Carpets are replaced by a painted concrete floor. There is no air conditioning. Passengers have to carry their own bags from check-in to security control. There are no luggage trolleys. There are no shuttle buses or swivelling gangways to reach the aircraft. Travellers walk across the tarmac to reach their planes.

Although many such terminals exist at small-town, or secondary airports, this is the first time that a big city airport in Europe has constructed a new terminal which turns back the clock. But MP2, which stands for Marseilles Provence 2, is not so much a glimpse of the past as a glimpse of the future.

The airport at Lyons, a little to the north, is also building a new no-frills terminal specifically for low-cost airlines. It is to open next year. Madrid has reached the same destination by flying in the other direction. The Spanish capital has built a glittering new complex of airport buildings intended for long-distance flights operated by conventional airlines, such as the national flag carrier, Iberia. The original terminal is being "simplified" to offer basic facilities, and reduced charges, for low-price, European flights.

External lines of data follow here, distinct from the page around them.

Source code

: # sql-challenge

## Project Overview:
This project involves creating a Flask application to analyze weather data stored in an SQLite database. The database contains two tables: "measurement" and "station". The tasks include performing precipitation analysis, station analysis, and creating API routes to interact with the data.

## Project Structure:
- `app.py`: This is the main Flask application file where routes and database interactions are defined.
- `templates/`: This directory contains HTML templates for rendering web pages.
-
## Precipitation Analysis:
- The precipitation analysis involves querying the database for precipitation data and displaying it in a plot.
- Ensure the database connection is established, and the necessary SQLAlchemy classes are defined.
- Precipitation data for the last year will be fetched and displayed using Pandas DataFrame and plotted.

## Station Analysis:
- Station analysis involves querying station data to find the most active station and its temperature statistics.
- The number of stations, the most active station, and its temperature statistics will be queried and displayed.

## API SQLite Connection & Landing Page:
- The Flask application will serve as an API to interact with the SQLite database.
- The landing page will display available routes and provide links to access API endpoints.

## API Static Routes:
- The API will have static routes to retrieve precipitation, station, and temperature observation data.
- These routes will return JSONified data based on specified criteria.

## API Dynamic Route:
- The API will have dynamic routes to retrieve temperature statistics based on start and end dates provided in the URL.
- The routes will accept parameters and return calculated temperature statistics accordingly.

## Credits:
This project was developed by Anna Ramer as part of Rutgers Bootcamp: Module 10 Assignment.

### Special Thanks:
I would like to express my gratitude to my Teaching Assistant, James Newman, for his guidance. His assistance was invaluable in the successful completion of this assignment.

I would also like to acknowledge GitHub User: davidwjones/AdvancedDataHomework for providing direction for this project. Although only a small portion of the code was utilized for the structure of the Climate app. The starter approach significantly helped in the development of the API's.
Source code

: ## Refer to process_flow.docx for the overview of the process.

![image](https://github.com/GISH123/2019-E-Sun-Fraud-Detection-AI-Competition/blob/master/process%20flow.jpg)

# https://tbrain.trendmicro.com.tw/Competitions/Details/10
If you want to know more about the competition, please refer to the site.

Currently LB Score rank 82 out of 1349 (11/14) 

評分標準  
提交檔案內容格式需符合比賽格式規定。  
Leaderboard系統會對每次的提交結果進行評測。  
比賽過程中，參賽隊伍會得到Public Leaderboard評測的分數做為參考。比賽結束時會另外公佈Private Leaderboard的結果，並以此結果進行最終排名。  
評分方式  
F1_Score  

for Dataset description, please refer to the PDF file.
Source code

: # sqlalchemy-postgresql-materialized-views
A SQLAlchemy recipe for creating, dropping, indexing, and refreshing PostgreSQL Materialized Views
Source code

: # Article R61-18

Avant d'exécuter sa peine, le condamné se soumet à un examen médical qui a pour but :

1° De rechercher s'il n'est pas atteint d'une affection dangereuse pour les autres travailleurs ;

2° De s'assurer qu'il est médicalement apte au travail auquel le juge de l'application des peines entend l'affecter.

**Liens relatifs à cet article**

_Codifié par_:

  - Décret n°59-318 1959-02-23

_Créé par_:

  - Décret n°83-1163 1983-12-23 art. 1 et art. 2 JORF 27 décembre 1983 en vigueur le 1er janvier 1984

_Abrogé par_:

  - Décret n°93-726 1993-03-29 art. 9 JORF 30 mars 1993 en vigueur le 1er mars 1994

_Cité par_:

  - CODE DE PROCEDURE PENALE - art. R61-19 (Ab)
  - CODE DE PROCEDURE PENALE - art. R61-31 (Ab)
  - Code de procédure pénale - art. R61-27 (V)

Low-cost companies, led by Ryanair, have transformed the skies of Europe in the past 10 years. Cheap, scheduled air fares have generated unexpected social and cultural changes, including a permanent British settlement of parts of rural France by wage-earners and families, on top of the annual British holiday invasion and the long-established colonies of retired people.

The opening of the new Marseilles and Lyons terminals - and the development in Madrid - suggests that cut-price air travel is also beginning to transform the planning and architecture of major European airports.

The MP2 terminal at Marignane, near Marseilles, looks remarkably like a freight hangar. That is not surprising. Two years ago, it was a freight hangar.

Little has been done to give the exterior the stylish or futuristic look beloved of air terminals elsewhere. The total cost of the two-year conversion was £4.3m. The result is a kind of "cash-and-carry air terminal", with functional facilities and bright colours, mostly salmon pink and pea green. The deliberate departure from the usual subdued, airport lounge hues of beige and grey is said to symbolise "a bright new dawn in the way we travel".

Passengers will be encouraged, and expected, to spend as little time in the terminal as possible. There are only 30 seats in the whole building.

Cut-price airlines will pay much reduced airport taxes - 85 per cent less than the terminal next door which has the usual panoply of restaurants and seats (and carpets). Airlines will be charged 88p (€1.32) for each passenger, compared with £4.15 (€6.19) for each passenger at the conventional terminal.

Air France, now privatised but used to receiving preferential treatment, is livid. It has challenged the legality of the disparity in airport taxes in a complaint to the French government watchdog, the Conseil d'Etat.

Four airlines will use the new Marseilles terminal initially - easyJet, Virgin Express, Condor and, above all, Ryanair. The Irish airline will use MP2 as its first French hub - in other words, two Boeing 737-800 aircraft and their crews will be based there permanently, flying to 10 European destinations.

The three existing Ryanair services from Marseilles to Dublin, Glasgow and London Stansted will continue. There will be new flights from Marseilles to Oslo, Baden Baden, Rome, Frankfurt, Brussels, Porto and Madrid. Eventually, there will be Ryanair flights from Marseilles to three destinations in Morocco. Peter Sherratt of Ryanair said: "We welcome this development and would like to see it happen elsewhere in Europe. We have pointed the way with our use of regional airports, or airports like Paris-Beauvais or Frankfurt-Hahn, which offer a simpler service for passengers and a quicker turnaround for airlines.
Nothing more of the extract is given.